Problem details:
How many of the lines below have the word "procedures" in them? The answer is that number and nothing more.

►

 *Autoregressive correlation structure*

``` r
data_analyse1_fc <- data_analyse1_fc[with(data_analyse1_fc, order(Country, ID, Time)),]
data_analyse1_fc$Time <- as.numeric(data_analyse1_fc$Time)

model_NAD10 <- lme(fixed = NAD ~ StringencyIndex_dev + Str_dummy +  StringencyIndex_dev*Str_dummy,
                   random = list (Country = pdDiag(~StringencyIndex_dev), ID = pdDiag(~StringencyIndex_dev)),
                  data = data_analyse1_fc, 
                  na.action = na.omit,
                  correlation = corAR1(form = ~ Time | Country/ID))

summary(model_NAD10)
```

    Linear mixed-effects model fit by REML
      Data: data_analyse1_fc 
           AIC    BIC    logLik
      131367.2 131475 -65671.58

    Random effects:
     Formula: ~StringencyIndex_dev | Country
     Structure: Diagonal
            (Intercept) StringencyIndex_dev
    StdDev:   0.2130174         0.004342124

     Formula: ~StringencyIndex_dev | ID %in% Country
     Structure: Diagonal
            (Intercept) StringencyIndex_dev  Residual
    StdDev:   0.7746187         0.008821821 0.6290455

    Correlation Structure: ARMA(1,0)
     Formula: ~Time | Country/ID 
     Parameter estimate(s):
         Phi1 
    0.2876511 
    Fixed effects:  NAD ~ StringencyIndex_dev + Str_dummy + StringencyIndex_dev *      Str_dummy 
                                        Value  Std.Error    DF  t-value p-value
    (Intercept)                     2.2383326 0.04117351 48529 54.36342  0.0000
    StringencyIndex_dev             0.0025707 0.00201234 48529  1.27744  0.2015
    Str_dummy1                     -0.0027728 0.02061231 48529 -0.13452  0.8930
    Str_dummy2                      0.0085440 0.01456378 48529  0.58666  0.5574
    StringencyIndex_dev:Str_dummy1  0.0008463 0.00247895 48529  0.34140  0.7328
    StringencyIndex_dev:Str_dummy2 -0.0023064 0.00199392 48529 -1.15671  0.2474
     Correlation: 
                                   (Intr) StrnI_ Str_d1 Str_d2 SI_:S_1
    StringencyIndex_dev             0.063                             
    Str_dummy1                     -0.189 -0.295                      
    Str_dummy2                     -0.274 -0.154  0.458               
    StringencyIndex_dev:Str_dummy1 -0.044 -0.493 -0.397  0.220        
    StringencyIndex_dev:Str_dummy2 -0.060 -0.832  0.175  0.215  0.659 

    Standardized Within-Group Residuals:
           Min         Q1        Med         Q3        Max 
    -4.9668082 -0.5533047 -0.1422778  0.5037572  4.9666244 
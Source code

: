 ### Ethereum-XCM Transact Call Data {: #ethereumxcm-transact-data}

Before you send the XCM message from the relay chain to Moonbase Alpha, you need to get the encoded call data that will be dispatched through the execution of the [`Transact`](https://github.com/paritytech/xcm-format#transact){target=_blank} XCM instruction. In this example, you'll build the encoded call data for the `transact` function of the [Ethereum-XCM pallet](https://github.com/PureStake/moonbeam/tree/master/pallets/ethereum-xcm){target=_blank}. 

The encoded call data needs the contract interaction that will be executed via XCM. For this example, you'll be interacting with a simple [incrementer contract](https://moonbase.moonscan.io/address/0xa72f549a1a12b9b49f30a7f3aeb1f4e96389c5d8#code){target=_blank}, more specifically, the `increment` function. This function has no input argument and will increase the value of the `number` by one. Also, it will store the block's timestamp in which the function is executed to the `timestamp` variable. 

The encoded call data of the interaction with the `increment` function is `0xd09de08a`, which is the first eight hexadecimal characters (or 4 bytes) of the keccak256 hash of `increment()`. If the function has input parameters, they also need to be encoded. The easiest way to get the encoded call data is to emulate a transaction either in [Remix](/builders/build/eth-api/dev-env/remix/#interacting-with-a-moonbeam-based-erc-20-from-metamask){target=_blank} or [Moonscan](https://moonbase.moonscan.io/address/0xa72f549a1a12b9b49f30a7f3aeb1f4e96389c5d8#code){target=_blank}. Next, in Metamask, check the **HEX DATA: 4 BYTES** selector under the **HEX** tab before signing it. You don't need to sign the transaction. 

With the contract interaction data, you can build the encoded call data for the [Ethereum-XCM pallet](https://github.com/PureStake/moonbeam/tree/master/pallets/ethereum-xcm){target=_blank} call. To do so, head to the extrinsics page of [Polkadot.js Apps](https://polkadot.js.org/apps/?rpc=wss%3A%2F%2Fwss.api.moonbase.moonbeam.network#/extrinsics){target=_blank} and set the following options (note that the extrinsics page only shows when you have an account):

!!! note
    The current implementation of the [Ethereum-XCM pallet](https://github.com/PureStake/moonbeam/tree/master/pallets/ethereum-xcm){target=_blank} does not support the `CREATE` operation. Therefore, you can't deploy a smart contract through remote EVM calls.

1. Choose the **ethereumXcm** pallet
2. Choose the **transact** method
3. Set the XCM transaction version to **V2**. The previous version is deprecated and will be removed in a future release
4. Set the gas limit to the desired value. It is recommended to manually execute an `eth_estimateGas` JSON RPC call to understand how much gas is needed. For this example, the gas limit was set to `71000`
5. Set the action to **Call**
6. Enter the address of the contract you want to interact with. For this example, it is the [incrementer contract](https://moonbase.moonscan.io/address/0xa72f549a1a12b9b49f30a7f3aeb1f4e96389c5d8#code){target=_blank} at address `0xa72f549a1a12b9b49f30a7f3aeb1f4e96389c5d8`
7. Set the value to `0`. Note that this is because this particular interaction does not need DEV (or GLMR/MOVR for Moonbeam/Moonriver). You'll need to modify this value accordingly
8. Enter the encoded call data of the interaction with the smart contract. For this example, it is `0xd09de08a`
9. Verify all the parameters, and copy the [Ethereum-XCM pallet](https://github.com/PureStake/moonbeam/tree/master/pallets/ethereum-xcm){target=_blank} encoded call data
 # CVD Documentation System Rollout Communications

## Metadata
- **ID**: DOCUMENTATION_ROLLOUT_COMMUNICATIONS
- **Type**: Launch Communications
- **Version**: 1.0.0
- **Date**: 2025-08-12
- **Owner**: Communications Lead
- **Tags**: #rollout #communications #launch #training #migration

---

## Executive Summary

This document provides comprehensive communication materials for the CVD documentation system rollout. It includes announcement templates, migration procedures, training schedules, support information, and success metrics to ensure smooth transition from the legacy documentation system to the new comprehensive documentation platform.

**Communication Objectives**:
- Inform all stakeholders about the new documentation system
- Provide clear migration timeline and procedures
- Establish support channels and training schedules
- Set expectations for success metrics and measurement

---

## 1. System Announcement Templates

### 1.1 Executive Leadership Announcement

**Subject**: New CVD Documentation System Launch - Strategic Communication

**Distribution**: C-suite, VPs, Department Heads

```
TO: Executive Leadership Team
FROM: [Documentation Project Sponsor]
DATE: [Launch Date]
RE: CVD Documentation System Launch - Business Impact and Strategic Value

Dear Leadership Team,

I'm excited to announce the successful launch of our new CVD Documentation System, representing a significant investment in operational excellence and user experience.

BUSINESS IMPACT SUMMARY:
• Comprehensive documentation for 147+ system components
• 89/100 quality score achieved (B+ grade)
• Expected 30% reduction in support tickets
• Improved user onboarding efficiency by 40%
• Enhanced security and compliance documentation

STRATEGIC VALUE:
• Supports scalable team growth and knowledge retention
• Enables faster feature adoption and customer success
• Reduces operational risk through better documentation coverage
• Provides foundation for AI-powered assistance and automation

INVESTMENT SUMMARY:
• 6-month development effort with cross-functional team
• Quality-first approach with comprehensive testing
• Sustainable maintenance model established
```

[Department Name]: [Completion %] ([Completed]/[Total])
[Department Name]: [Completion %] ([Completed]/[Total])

◄

Answer box:
2